Another interesting major feature is the concept of Board Promises. When you first sign for a club, the Chairman or Owner will set out certain expectations, upon which you will be judged during your tenure.
In my case as Newcastle United’s brand new manager (replacing a swiftly and ruthlessly dispatched Alan Pardew), I was informed by Mr Ashley that I would be expected to, “sign young players for the first team”, and, “play attacking football”, – both in keeping with Newcastle United’s tradition as well as recent policy.
A couple of signings later (with the help of Chief Scout Graham Carr) Mr Ashley informed me of his delight at the arrival of a couple of promising Spanish U21 internationals. This brings a great new dynamic to the game, with your in-game reputation and playing style having a severe impact on your employability by specific clubs – you’re more likely to see Kevin Keegan at West Ham than you are Sam Allardyce at Swansea, for example.

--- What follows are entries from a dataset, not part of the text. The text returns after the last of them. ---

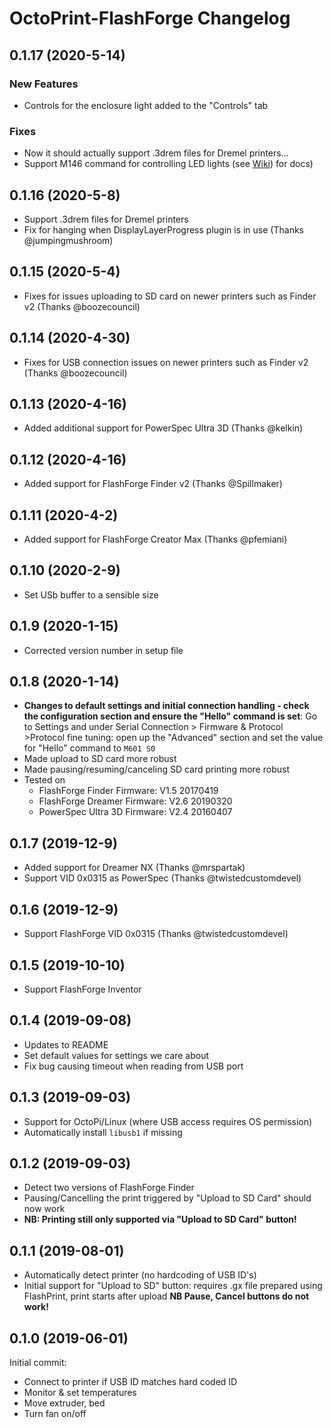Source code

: # OctoPrint-FlashForge Changelog

## 0.1.17 (2020-5-14)
### New Features
* Controls for the enclosure light added to the "Controls" tab
### Fixes
* Now it should actually support .3drem files for Dremel printers...
* Support M146 command for controlling LED lights (see [Wiki](https://github.com/Mrnt/OctoPrint-FlashForge/wiki/G-Code-Dictionary#m146---control-enclosure-lights)) for docs)

## 0.1.16 (2020-5-8)
* Support .3drem files for Dremel printers
* Fix for hanging when DisplayLayerProgress plugin is in use (Thanks @jumpingmushroom)

## 0.1.15 (2020-5-4)
* Fixes for issues uploading to SD card on newer printers such as Finder v2 (Thanks @boozecouncil)

## 0.1.14 (2020-4-30)
* Fixes for USB connection issues on newer printers such as Finder v2 (Thanks @boozecouncil)

## 0.1.13 (2020-4-16)
* Added additional support for PowerSpec Ultra 3D (Thanks @kelkin)

## 0.1.12 (2020-4-16)
* Added support for FlashForge Finder v2 (Thanks @Spillmaker)

## 0.1.11 (2020-4-2)
* Added support for FlashForge Creator Max (Thanks @pfemiani)

## 0.1.10 (2020-2-9)
* Set USb buffer to a sensible size

## 0.1.9 (2020-1-15)
* Corrected version number in setup file

## 0.1.8 (2020-1-14)
* **Changes to default settings and initial connection handling -
check the configuration section and ensure the "Hello" command is set**: Go to Settings and under Serial Connection > Firmware & Protocol >Protocol fine tuning: open up the "Advanced" section and set the value for "Hello" command to `M601 S0`
* Made upload to SD card more robust
* Made pausing/resuming/canceling SD card printing more robust
* Tested on
  * FlashForge Finder Firmware: V1.5 20170419
  * FlashForge Dreamer Firmware: V2.6 20190320
  * PowerSpec Ultra 3D Firmware: V2.4 20160407

## 0.1.7 (2019-12-9)
* Added support for Dreamer NX (Thanks @mrspartak)
* Support VID 0x0315 as PowerSpec (Thanks @twistedcustomdevel)

## 0.1.6 (2019-12-9)
* Support FlashForge VID 0x0315 (Thanks @twistedcustomdevel)

## 0.1.5 (2019-10-10)
* Support FlashForge Inventor

## 0.1.4 (2019-09-08)
* Updates to README
* Set default values for settings we care about
* Fix bug causing timeout when reading from USB port

## 0.1.3 (2019-09-03)

* Support for OctoPi/Linux (where USB access requires OS permission)
* Automatically install `libusb1` if missing

## 0.1.2 (2019-09-03)

* Detect two versions of FlashForge Finder
* Pausing/Cancelling the print triggered by "Upload to SD Card" should now work
* **NB: Printing still only supported via "Upload to SD Card" button!**

## 0.1.1 (2019-08-01)

* Automatically detect printer (no hardcoding of USB ID's)
* Initial support for "Upload to SD" button: requires .gx file prepared using FlashPrint, print starts after upload **NB Pause, Cancel buttons do not work!**

## 0.1.0 (2019-06-01)

Initial commit:

* Connect to printer if USB ID matches hard coded ID
* Monitor & set temperatures
* Move extruder, bed
* Turn fan on/off
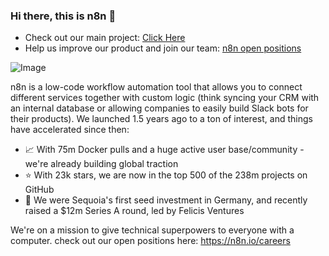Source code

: ### Hi there, this is n8n 👋

- Check out our main project: <a href="https://github.com/n8n-io/n8n">Click Here</a>
- Help us improve our product and join our team: <a href="https://n8n.io/careers">n8n open positions</a>

![Image](https://blog.n8n.io/content/images/size/w1200/2022/07/google-sheets-mysql8.png)

n8n is a low-code workflow automation tool that allows you to connect different services together with custom logic (think syncing your CRM with an internal database or allowing companies to easily build Slack bots for their products). We launched 1.5 years ago to a ton of interest, and things have accelerated since then:

- 📈 With 75m Docker pulls and a huge active user base/community - we're already building global traction
- ⭐️ With 23k stars, we are now in the top 500 of the 238m projects on GitHub
- 🌱 We were Sequoia's first seed investment in Germany, and recently raised a $12m Series A round, led by Felicis Ventures

We're on a mission to give technical superpowers to everyone with a computer. check out our open positions here: https://n8n.io/careers
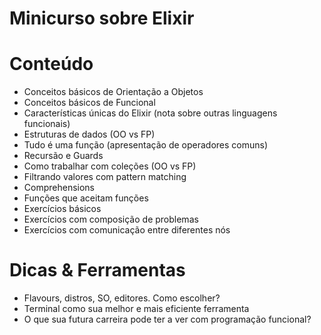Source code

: # Minicurso sobre Elixir

Conteúdo
===
- Conceitos básicos de Orientação a Objetos
- Conceitos básicos de Funcional
- Características únicas do Elixir (nota sobre outras linguagens funcionais)
- Estruturas de dados (OO vs FP)
- Tudo é uma função (apresentação de operadores comuns)
- Recursão e Guards
- Como trabalhar com coleções (OO vs FP)
- Filtrando valores com pattern matching
- Comprehensions
- Funções que aceitam funções
- Exercícios básicos
- Exercícios com composição de problemas
- Exercícios com comunicação entre diferentes nós

Dicas & Ferramentas
===
- Flavours, distros, SO, editores. Como escolher?
- Terminal como sua melhor e mais eficiente ferramenta
- O que sua futura carreira pode ter a ver com programação funcional?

Perhaps the single biggest new feature of the game is the arrival of the all-new Classic Mode. In a clear attempt to try and entice back some of the older players who’re just too busy for the highly detailed and complex world of the main simulation mode, FMC is a stripped-down, scaled back version of FM13 designed for a “quick game” or a casual stint without the commitment of a proper simulation game.
To achieve this, the team have taken out things like pre-match talks, they’ve simplified the media interviews side of things and generally made everything quicker, easier and less time-consuming, particularly between matches
The matches themselves however still have the full-featured 3D match engine, and although it’s no FIFA in terms of graphics or physics, still looks a whole lifetime better than the trusty old days of watching scrolling text, waiting for that last minute equaliser from Darren Peacock to flash.

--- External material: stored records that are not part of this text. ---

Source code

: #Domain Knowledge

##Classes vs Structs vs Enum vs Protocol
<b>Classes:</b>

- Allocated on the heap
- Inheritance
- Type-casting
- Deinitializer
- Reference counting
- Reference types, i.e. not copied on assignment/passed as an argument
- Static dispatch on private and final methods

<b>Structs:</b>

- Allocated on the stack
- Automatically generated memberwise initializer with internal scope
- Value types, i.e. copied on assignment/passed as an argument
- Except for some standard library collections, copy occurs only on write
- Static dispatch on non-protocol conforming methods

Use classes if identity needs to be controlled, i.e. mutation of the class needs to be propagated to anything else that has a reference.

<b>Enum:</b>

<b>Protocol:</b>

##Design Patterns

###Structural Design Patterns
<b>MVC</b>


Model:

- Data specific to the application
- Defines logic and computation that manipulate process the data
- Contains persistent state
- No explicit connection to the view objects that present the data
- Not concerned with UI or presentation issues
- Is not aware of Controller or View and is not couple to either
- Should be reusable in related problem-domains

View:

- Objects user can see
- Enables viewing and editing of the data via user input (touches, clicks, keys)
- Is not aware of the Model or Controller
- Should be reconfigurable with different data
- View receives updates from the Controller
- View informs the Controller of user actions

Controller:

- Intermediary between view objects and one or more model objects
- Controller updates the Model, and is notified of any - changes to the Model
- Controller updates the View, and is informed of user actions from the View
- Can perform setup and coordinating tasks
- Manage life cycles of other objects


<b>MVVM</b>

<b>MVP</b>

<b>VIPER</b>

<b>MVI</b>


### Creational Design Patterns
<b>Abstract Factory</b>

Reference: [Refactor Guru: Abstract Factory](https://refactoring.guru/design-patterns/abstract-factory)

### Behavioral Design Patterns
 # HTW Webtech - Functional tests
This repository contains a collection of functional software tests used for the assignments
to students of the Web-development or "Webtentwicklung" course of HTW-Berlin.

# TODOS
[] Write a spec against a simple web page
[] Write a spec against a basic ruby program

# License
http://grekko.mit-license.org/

FM13 has been kind to NUFC, and some of the star players in the squad are pretty special – Cisse’s finishing is a perfect 20/20, Ben Arfa is a lethal and speedy dribbler, Tiote is a tank, and Cabaye is possibly one of the best creative midfielders in Europe. Shola Ameobi however hasn’t been so lucky. Make of that what you will…
For the love of the game…
Overall, this is easily the best game SI Games have ever released: you can continue to love it as the undisputed champion of sports management simulation games, or you could perhaps start to fall back in love with that old and trusted friend – even though life may have got in the way somewhere along the road.
You won’t be disappointed.
If you would like to feature on The Mag, submit your article to [email protected]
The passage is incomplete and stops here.